**Assignment**
From the listing below, pull out the lines that hold "imports".

**Data for processing**
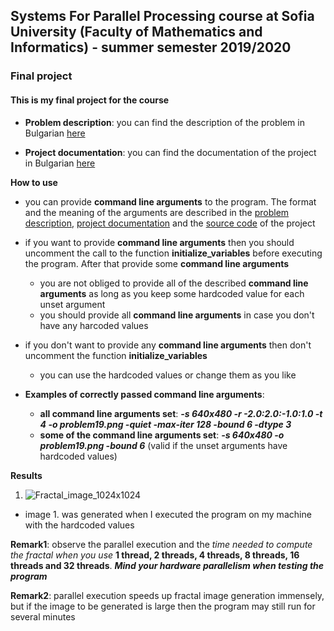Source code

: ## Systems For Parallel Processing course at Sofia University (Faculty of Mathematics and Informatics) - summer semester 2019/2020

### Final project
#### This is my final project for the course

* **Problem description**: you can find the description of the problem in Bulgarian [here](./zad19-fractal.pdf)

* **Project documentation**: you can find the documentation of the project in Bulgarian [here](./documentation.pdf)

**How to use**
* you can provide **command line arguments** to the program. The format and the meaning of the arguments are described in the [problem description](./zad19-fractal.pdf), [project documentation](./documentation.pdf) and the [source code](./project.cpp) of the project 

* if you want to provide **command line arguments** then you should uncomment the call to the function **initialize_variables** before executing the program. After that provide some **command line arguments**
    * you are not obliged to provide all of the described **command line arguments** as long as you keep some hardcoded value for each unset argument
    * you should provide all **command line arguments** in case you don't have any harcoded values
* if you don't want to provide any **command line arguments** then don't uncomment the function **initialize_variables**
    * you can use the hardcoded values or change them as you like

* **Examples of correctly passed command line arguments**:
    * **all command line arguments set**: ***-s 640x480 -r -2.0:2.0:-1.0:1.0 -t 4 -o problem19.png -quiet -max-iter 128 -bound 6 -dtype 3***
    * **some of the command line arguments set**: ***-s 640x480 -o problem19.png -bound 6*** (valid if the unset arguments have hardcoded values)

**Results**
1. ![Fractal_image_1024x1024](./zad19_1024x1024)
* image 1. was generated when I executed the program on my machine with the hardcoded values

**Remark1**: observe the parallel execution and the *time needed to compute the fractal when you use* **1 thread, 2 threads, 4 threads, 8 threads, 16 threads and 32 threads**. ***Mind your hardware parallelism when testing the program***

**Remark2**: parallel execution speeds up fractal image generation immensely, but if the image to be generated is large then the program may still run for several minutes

...

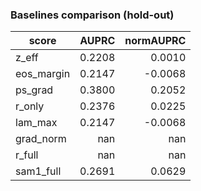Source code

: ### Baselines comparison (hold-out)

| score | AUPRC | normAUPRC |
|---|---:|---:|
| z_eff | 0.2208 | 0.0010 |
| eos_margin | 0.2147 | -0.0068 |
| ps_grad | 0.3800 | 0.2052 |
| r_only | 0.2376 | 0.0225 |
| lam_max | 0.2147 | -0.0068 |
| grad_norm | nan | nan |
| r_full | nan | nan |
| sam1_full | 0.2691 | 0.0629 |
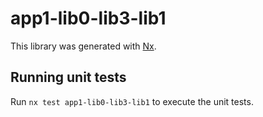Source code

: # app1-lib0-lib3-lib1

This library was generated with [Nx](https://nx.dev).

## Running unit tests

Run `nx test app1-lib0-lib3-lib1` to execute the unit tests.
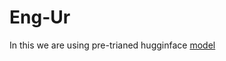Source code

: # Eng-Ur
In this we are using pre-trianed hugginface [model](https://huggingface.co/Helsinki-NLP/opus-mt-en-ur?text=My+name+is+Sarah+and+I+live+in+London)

* * *

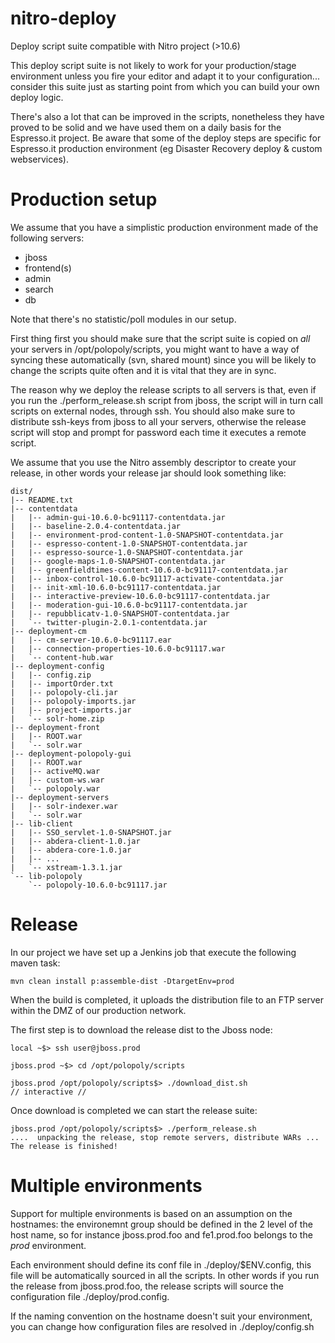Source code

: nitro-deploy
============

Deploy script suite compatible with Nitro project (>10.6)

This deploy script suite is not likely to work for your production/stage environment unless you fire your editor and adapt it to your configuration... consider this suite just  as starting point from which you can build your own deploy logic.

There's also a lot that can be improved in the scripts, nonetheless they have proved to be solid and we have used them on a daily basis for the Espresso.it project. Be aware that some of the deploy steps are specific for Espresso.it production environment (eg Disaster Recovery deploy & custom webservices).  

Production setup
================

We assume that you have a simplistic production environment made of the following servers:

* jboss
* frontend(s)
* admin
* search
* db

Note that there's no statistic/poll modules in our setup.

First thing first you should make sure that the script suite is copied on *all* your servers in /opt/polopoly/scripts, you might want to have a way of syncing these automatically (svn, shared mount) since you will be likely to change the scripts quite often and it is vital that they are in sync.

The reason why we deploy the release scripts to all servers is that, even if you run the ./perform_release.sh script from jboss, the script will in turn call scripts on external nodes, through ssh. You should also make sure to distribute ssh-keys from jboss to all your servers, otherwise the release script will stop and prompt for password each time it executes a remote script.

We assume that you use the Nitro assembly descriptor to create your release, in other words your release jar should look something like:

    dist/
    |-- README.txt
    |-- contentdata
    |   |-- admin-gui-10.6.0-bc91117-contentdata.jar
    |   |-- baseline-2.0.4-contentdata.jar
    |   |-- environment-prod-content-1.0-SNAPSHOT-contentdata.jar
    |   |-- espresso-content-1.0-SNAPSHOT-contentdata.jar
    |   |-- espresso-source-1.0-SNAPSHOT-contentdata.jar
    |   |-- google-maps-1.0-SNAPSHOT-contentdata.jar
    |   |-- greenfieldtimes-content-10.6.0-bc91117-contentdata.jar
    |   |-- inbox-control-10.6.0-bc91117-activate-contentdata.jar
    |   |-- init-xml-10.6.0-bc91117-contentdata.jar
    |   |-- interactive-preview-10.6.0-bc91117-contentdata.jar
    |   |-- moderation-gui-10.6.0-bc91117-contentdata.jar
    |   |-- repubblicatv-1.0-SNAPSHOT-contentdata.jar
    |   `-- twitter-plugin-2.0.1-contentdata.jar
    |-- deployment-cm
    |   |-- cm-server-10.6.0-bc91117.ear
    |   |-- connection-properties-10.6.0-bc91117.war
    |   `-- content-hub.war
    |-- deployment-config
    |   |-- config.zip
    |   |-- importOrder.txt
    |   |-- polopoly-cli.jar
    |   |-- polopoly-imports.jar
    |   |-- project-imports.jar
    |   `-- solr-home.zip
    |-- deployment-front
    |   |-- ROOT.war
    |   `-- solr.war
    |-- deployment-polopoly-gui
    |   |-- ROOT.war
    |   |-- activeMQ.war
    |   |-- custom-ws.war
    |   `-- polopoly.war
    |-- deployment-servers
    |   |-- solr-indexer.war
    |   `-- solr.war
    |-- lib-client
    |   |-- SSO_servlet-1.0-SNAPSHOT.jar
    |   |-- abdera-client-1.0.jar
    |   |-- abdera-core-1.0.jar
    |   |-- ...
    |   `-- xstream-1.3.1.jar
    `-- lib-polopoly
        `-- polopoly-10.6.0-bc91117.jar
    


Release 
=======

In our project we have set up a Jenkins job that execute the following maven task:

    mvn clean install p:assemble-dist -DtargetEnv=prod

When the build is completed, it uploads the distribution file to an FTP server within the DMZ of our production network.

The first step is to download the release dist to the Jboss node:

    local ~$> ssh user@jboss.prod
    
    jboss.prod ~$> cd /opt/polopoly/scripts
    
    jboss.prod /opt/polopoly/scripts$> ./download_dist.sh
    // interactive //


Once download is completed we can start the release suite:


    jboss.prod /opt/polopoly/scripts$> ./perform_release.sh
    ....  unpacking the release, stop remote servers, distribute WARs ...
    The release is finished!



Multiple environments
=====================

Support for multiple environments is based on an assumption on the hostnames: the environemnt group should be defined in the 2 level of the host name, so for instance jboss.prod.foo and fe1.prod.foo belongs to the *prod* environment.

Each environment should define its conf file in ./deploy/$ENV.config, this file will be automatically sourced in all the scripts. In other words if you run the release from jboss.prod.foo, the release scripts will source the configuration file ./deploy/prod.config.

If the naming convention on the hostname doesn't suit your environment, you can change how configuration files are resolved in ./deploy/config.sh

**Exercise output**
    |   |-- polopoly-imports.jar
    |   |-- project-imports.jar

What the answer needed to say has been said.